As dificuldades e falhas da cobertura ficaram na parte da política institucional. Poucas explicações sobre as origens da revolta e sobre como as altas esferas da política local e internacional trabalharam para sua continuidade e seu desenvolvimento. Uma “revolta popular” apoiada e comemorada pelos EUA e pelos setores mais fortes do capitalismo internacional não soou estranho a ninguém? Os investimentos dos norte-americanos no Egito foram comentados de passagem, e sua continuidade e aprofundamento também, mas de que forma isso vai refletir na formação do novo governo, de que forma os bilhões de financiamento estado-unidense ao exército egípcio pautaram a atitude da instituição, entre outras questões, passaram despercebidas.
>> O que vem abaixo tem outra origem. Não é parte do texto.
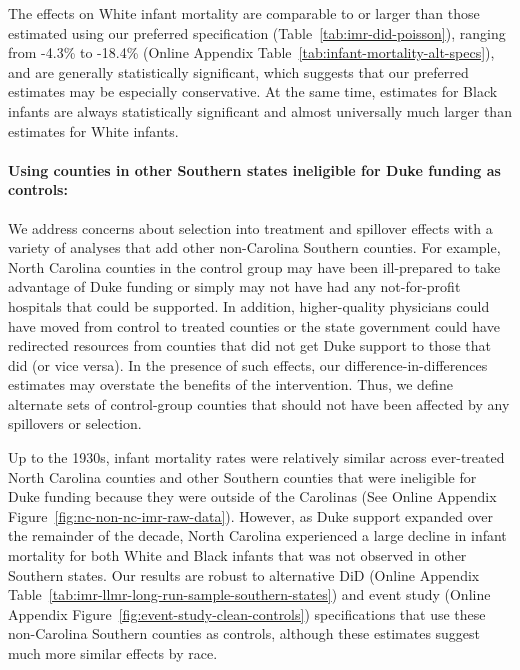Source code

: \documentclass[12pt]{article}
\begin{document}
The effects on White infant mortality are comparable to or larger than those estimated using our preferred specification (Table~\ref{tab:imr-did-poisson}), ranging from  -4.3\% to -18.4\% (Online Appendix Table~\ref{tab:infant-mortality-alt-specs}), and are generally statistically significant, which suggests that our preferred estimates may be especially conservative. 
At the same time, estimates for Black infants are always statistically significant and almost universally much larger than estimates for White infants. 


\paragraph{Using counties in other Southern states ineligible for Duke funding as controls:}

We address concerns about selection into treatment and spillover effects with a variety of analyses that add other non-Carolina Southern counties. 
For example, North Carolina counties in the control group may have been ill-prepared to take advantage of Duke funding or simply may not have had any not-for-profit hospitals that could be supported.
In addition, higher-quality physicians could have moved from control to treated counties or the state government could have redirected resources from counties that did not get Duke support to those that did (or vice versa). 
In the presence of such effects, our difference-in-differences estimates may overstate the benefits of the intervention. 
Thus, we define alternate sets of control-group counties that should not have been affected by any spillovers or selection. 

Up to the 1930s, infant mortality rates were relatively similar across ever-treated North Carolina counties and other Southern counties that were ineligible for Duke funding because they were outside of the Carolinas (See Online Appendix Figure~\ref{fig:nc-non-nc-imr-raw-data}).  
However, as Duke support expanded over the remainder of the decade, North Carolina experienced a large decline in infant mortality for both White and Black infants that was not observed in other Southern states. 
Our results are robust to alternative DiD (Online Appendix Table~\ref{tab:imr-llmr-long-run-sample-southern-states}) and event study (Online Appendix Figure~\ref{fig:event-study-clean-controls}) specifications that use these non-Carolina Southern counties as controls, although these estimates suggest much more similar effects by race. 
\end{document}
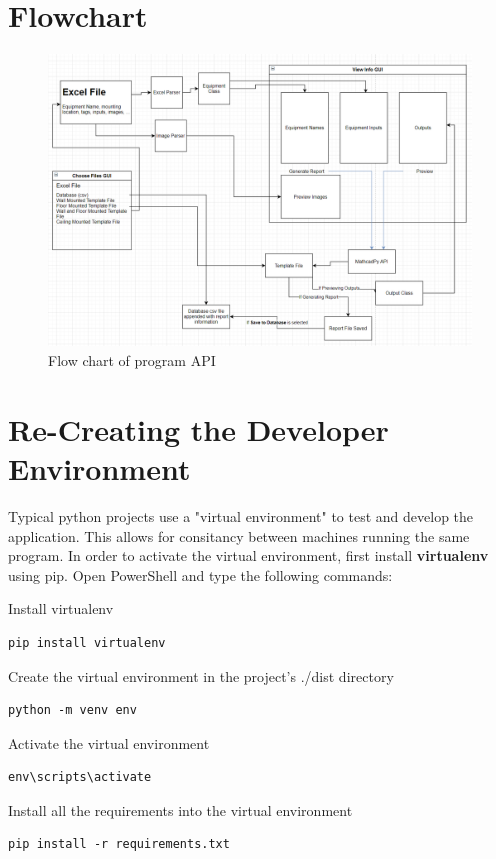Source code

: \documentclass[11pt]{article}
\begin{document}
\section{Flowchart}
\label{sec:orgbc8e948}
\begin{figure}[htbp]
\centering
\includegraphics[width=.9\linewidth]{./dist/documentation/component_flowchart.png}
\caption{\label{fig:org0c4abec}Flow chart of program API}
\end{figure}

\section{Re-Creating the Developer Environment}
\label{sec:org8804aab}
Typical python projects use a "virtual environment" to test and develop the application. This allows for consitancy between machines running the same program. In order to activate the virtual environment, first install \textbf{virtualenv} using pip. Open PowerShell and type the following commands:

Install virtualenv 
\begin{verbatim}
pip install virtualenv
\end{verbatim}

Create the virtual environment in the project's ./dist directory
\begin{verbatim}
python -m venv env
\end{verbatim}

Activate the virtual environment
\begin{verbatim}
env\scripts\activate
\end{verbatim}

Install all the requirements into the virtual environment
\begin{verbatim}
pip install -r requirements.txt
\end{verbatim}
\end{document}
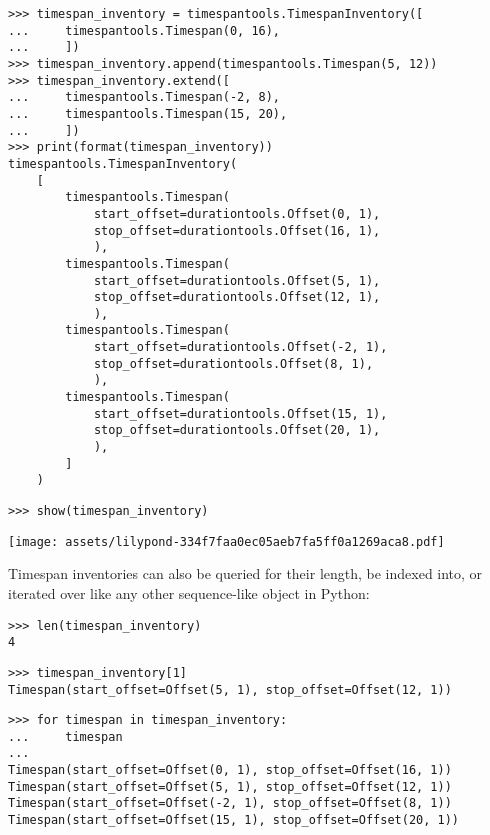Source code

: \begin{singlespacing}
\vspace{-0.5\baselineskip}
\begin{lstlisting}
>>> timespan_inventory = timespantools.TimespanInventory([
...     timespantools.Timespan(0, 16),
...     ])
>>> timespan_inventory.append(timespantools.Timespan(5, 12))
>>> timespan_inventory.extend([
...     timespantools.Timespan(-2, 8),
...     timespantools.Timespan(15, 20),
...     ])
>>> print(format(timespan_inventory))
timespantools.TimespanInventory(
    [
        timespantools.Timespan(
            start_offset=durationtools.Offset(0, 1),
            stop_offset=durationtools.Offset(16, 1),
            ),
        timespantools.Timespan(
            start_offset=durationtools.Offset(5, 1),
            stop_offset=durationtools.Offset(12, 1),
            ),
        timespantools.Timespan(
            start_offset=durationtools.Offset(-2, 1),
            stop_offset=durationtools.Offset(8, 1),
            ),
        timespantools.Timespan(
            start_offset=durationtools.Offset(15, 1),
            stop_offset=durationtools.Offset(20, 1),
            ),
        ]
    )
\end{lstlisting}
\begin{lstlisting}
>>> show(timespan_inventory)
\end{lstlisting}
\noindent\texttt{[image: assets/lilypond-334f7faa0ec05aeb7fa5ff0a1269aca8.pdf]}
\end{singlespacing}

\noindent Timespan inventories can also be queried for their length, be indexed
into, or iterated over like any other sequence-like object in Python:

\begin{comment}
<abjad>
len(timespan_inventory)
timespan_inventory[1]
for timespan in timespan_inventory:
    timespan

</abjad>
\end{comment}

\begin{singlespacing}
\vspace{-0.5\baselineskip}
\begin{lstlisting}
>>> len(timespan_inventory)
4
\end{lstlisting}
\begin{lstlisting}
>>> timespan_inventory[1]
Timespan(start_offset=Offset(5, 1), stop_offset=Offset(12, 1))
\end{lstlisting}
\begin{lstlisting}
>>> for timespan in timespan_inventory:
...     timespan
...
Timespan(start_offset=Offset(0, 1), stop_offset=Offset(16, 1))
Timespan(start_offset=Offset(5, 1), stop_offset=Offset(12, 1))
Timespan(start_offset=Offset(-2, 1), stop_offset=Offset(8, 1))
Timespan(start_offset=Offset(15, 1), stop_offset=Offset(20, 1))
\end{lstlisting}
\end{singlespacing}

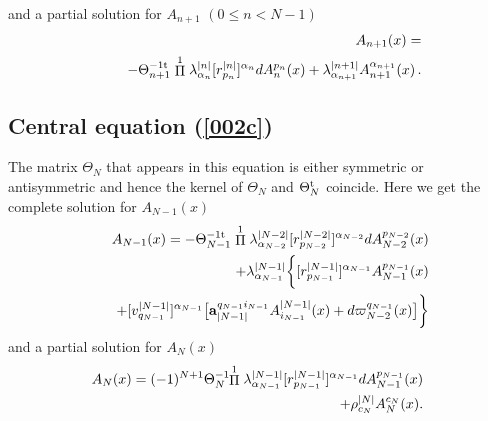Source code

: \documentclass[prd,a4paper,twocolumn,amssymb,amsmath,nofootinbib,showpacs]{revtex4}
\begin{document}
and a partial solution for $A_{n+1}$ $(0\leq n<N-1)$
\begin{eqnarray}
&&\hspace{-.8cm}A_{n+1}(x)=\label{solparAn+1}\\
&&\hspace{.4cm}-\Theta_{n+1}^{-1\rm{t}}\stackrel{1}{\Pi}
\lambda_{\alpha_n}^{|n|} [r^{|n|}_{p_n}]^{\alpha_n} dA_n^{p_n}(x)+
\lambda_{\alpha_{n+1}}^{|n+1|}A_{n+1}^{\alpha_{n+1}}(x)\,.\nonumber
\end{eqnarray}
\subsection{\label{Eq3} Central equation (\ref{002c})}
The matrix $\Theta_N$ that appears in this equation is either
symmetric or antisymmetric and hence the kernel of $\Theta_N$ and
$\Theta_N^{\rm{t}}$ coincide. Here we get the complete solution
for $A_{N-1}(x)$
\begin{eqnarray}
&&\hspace{-.5cm}A_{N-1}(x)=-\Theta_{N-1}^{-1\rm{t}}\stackrel{1}{\Pi}
\lambda_{\alpha_{N-2}}^{|N-2|}[r^{|N-2|}_{p_{N-2}}]^{\alpha_{N-2}}
dA_{N-2}^{p_{N-2}}(x)\nonumber\\
&&\hspace{-.5cm}+\lambda_{\alpha_{N-1}}^{|N-1|}
\bigg\{[r^{|N-1|}_{p_{N-1}}]^{\alpha_{N-1}}A^{p_{N-1}}_{N-1}(x)\label{solcompAN-1}\\
&&\hspace{.3cm}+[v^{|{N-1}|}_{q_{N-1}}]^{\alpha_{N-1}}
\big[\mathbf{a}_{|{N-1}|}^{q_{N-1}i_{N-1}}
A^{|{N-1}|}_{i_{N-1}}(x)+d\varpi_{N-2}^{q_{N-1}}(x)\big]\bigg\}
\nonumber
\end{eqnarray}
and a partial solution for $A_N(x)$
\begin{eqnarray}
&&\hspace{-.5cm}A_{N}(x)=(-1)^{N+1}\Theta_{N}^{-1}\!\!\stackrel{1}{\Pi}
\lambda_{\alpha_{N-1}}^{|N-1|}
[r^{|N-1|}_{p_{N-1}}]^{\alpha_{N-1}} dA_{N-1}^{p_{N-1}}(x)\nonumber\\
&& \hspace{.9cm}+\rho_{c_N}^{|N|}A_{N}^{c_{N}}(x).\label{solparAN}
\end{eqnarray}
\end{document}

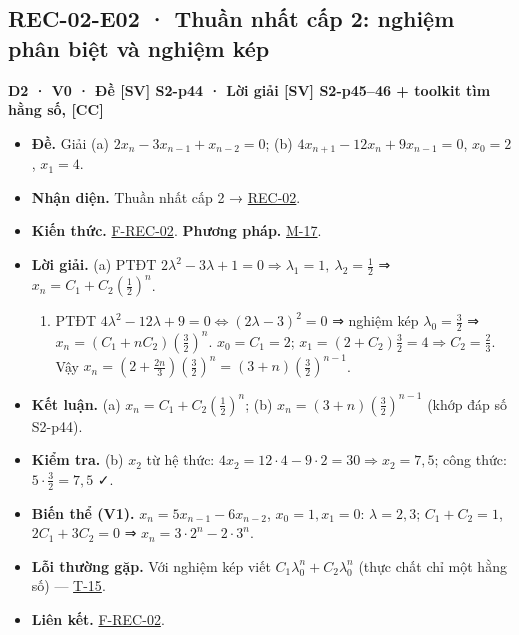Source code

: \documentclass[
  10pt,
  twoside,openany]{book}
\providecommand{\tightlist}{%
  \setlength{\itemsep}{0pt}\setlength{\parskip}{0pt}}
\begin{document}
\hypertarget{REC-02-E02}{%
\subsection{REC-02-E02 · Thuần nhất cấp 2: nghiệm phân biệt và nghiệm
kép}\label{REC-02-E02}}

\textbf{D2 · V0 · Đề {[}SV{]} S2-p44 · Lời giải {[}SV{]} S2-p45--46 +
toolkit tìm hằng số, {[}CC{]}}

\begin{itemize}
\tightlist
\item
  \textbf{Đề.} Giải (a) \(2x_n-3x_{n-1}+x_{n-2}=0\); (b)
  \(4x_{n+1}-12x_n+9x_{n-1}=0\), \(x_0=2\), \(x_1=4\).
\item
  \textbf{Nhận diện.} Thuần nhất cấp 2 →
  \protect\hyperlink{REC-02}{REC-02}.
\item
  \textbf{Kiến thức.} \protect\hyperlink{F-REC-02}{F-REC-02}.
  \textbf{Phương pháp.} \protect\hyperlink{M-17}{M-17}.
\item
  \textbf{Lời giải.} (a) PTĐT
  \(2\lambda^2-3\lambda+1=0\Rightarrow\lambda_1=1,\ \lambda_2=\frac12\)
  ⇒ \(x_n=C_1+C_2\left(\frac12\right)^n\).

  \begin{enumerate}
  \def\labelenumi{(\alph{enumi})}
  \setcounter{enumi}{1}
  \tightlist
  \item
    PTĐT \(4\lambda^2-12\lambda+9=0\Leftrightarrow(2\lambda-3)^2=0\) ⇒
    nghiệm kép \(\lambda_0=\frac32\) ⇒
    \(x_n=(C_1+nC_2)\left(\frac32\right)^n\). \(x_0=C_1=2\);
    \(x_1=(2+C_2)\frac32=4\Rightarrow C_2=\frac23\). Vậy
    \(x_n=\left(2+\frac{2n}{3}\right)\left(\frac32\right)^n=(3+n)\left(\frac32\right)^{n-1}\).
  \end{enumerate}
\item
  \textbf{Kết luận.} (a) \(x_n=C_1+C_2\left(\frac12\right)^n\); (b)
  \(x_n=(3+n)\left(\frac32\right)^{n-1}\) (khớp đáp số S2-p44).
\item
  \textbf{Kiểm tra.} (b) \(x_2\) từ hệ thức:
  \(4x_2=12\cdot4-9\cdot2=30\Rightarrow x_2=7{,}5\); công thức:
  \(5\cdot\frac32=7{,}5\) ✓.
\item
  \textbf{Biến thể (V1).} \(x_n=5x_{n-1}-6x_{n-2}\), \(x_0=1,x_1=0\):
  \(\lambda=2,3\); \(C_1+C_2=1\), \(2C_1+3C_2=0\) ⇒
  \(x_n=3\cdot2^n-2\cdot3^n\).
\item
  \textbf{Lỗi thường gặp.} Với nghiệm kép viết
  \(C_1\lambda_0^n+C_2\lambda_0^n\) (thực chất chỉ một hằng số) ---
  \protect\hyperlink{T-15}{T-15}.
\item
  \textbf{Liên kết.} \protect\hyperlink{F-REC-02}{F-REC-02}.
\end{itemize}
\end{document}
A mídia independente, fortemente articulada com os blogs e as redes sociais – que, especialmente no início da revolta, foram a principal fonte de informações sobre a crise e, principalmente, de mobilização – também não tem dado conta da demanda de cobertura da política internacional ligada aos desdobramentos egípcios. Por limitações óbvias – estruturais – ou nem tão óbvias – grande distância física e cultural, desconhecimento sobre a história recente do Egito, etc – a imprensa alternativa viu-se limitada a conjecturas e análises pouco aprofundadas, com algumas exceções.
É preciso que a mídia internacional – incluindo, obviamente, a brasileira – fique atenta aos desdobramentos da política egípcia. Os fatos servem sempre como exemplos para outras iniciativas, e os erros que podem ter sido cometidos pelo caminho da revolta egípcia só ficaram claros com o início do novo governo. Por isso, por esse direito do povo à informação completa, a situação do Egito precisa continuar sendo acompanhada de perto.
Ao mesmo tempo, a relevância inegável dos blogs e das redes socias na derrubada do governo de Hosni Mubarak contraria a opinião dos mais céticos quanto à força da internet. A capacidade de mobilização política via web está empiricamente demonstrada. Se este lastro vai se espalhar dependerá dos rumos que dermos à rede. Mas o caso do Egito provou o potencial mobilizador, que precisa ser ativado para que a pressão “física” transforme a latente sede de mudança em realização popular.